The January edition of the CTLT Newsletter features a couple of different interviews about MOOCs and Open Education at UBC.  In an article about the UBC MOOC pilot, Kevin Leyton-Brown and Rosie Redfield describe some of the structures and strategies they’ve implemented or are developing for their Coursera courses, for example:

Kevin notes that Game Theory is about how different people interact with each other, and the course uses the online lab and discussion forum to allow students to work out concepts that are brought up in the course. “We built a platform at UBC for people around the world to play games. Students are matched up with others around the world to figure out what happened. As we illustrate a concept, we tell them, go off to this game server at UBC to work on the concepts.”

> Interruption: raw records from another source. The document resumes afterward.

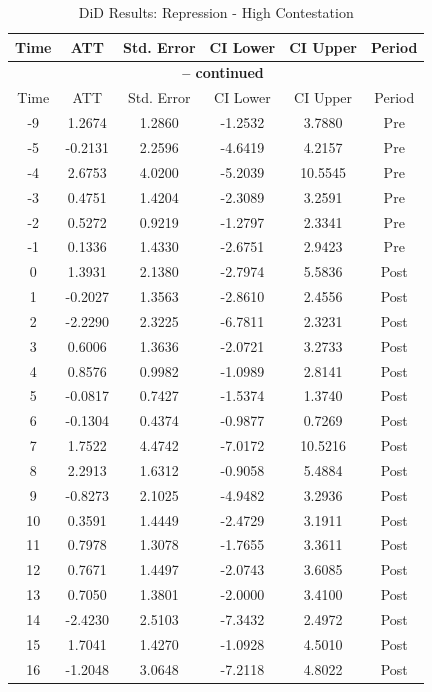 \documentclass[bibtex]{article}
\begin{document}
{\begin{longtable}{cccccc}
\caption{DiD Results: Repression - High Contestation} \label{tab:rep_high} \\
\toprule
Time & ATT & Std. Error & CI Lower & CI Upper & Period \\
\midrule
\endfirsthead
\multicolumn{6}{c}{{\bfseries \tablename\ \thetable{} -- continued}} \\
\toprule
Time & ATT & Std. Error & CI Lower & CI Upper & Period \\
\midrule
\endhead
-9 & 1.2674 & 1.2860 & -1.2532 & 3.7880 & Pre \\
-5 & -0.2131 & 2.2596 & -4.6419 & 4.2157 & Pre \\
-4 & 2.6753 & 4.0200 & -5.2039 & 10.5545 & Pre \\
-3 & 0.4751 & 1.4204 & -2.3089 & 3.2591 & Pre \\
-2 & 0.5272 & 0.9219 & -1.2797 & 2.3341 & Pre \\
-1 & 0.1336 & 1.4330 & -2.6751 & 2.9423 & Pre \\
0 & 1.3931 & 2.1380 & -2.7974 & 5.5836 & Post \\
1 & -0.2027 & 1.3563 & -2.8610 & 2.4556 & Post \\
2 & -2.2290 & 2.3225 & -6.7811 & 2.3231 & Post \\
3 & 0.6006 & 1.3636 & -2.0721 & 3.2733 & Post \\
4 & 0.8576 & 0.9982 & -1.0989 & 2.8141 & Post \\
5 & -0.0817 & 0.7427 & -1.5374 & 1.3740 & Post \\
6 & -0.1304 & 0.4374 & -0.9877 & 0.7269 & Post \\
7 & 1.7522 & 4.4742 & -7.0172 & 10.5216 & Post \\
8 & 2.2913 & 1.6312 & -0.9058 & 5.4884 & Post \\
9 & -0.8273 & 2.1025 & -4.9482 & 3.2936 & Post \\
10 & 0.3591 & 1.4449 & -2.4729 & 3.1911 & Post \\
11 & 0.7978 & 1.3078 & -1.7655 & 3.3611 & Post \\
12 & 0.7671 & 1.4497 & -2.0743 & 3.6085 & Post \\
13 & 0.7050 & 1.3801 & -2.0000 & 3.4100 & Post \\
14 & -2.4230 & 2.5103 & -7.3432 & 2.4972 & Post \\
15 & 1.7041 & 1.4270 & -1.0928 & 4.5010 & Post \\
16 & -1.2048 & 3.0648 & -7.2118 & 4.8022 & Post \\

\end{longtable}}
\end{document}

Additionally, the CTLT Newsletter features an interview with Simon Bates and Michelle Lamberson, Directors of the CTLT, on their thoughts about Open Education at UBC:

Simon Bates: I think, as well, with the idea of something that’s open being something that’s shareable, is the idea that it can be built upon and extended. It’s not fixed in a way where something is locked down or closed. I think that’s interesting because you can get the unintended consequences of things being developed further than you ever thought. Going far beyond the original use situations, following the example of moving from a closed space into a more open space, you can get that participation and collaboration to actually extend the classroom…

Michelle Lamberson: I’m constantly amazed at the number of ways UBC is engaged in open initiatives – open data, open access journals, or open source code – the efforts are substantial and meaningful. There is a whole community trying new things and contributing to new forms of scholarship, and we want to start thinking about how we link those efforts back to the teaching and learning space. These efforts represent discovery and encourage learning, and support the teaching and learning and research mission of the campus.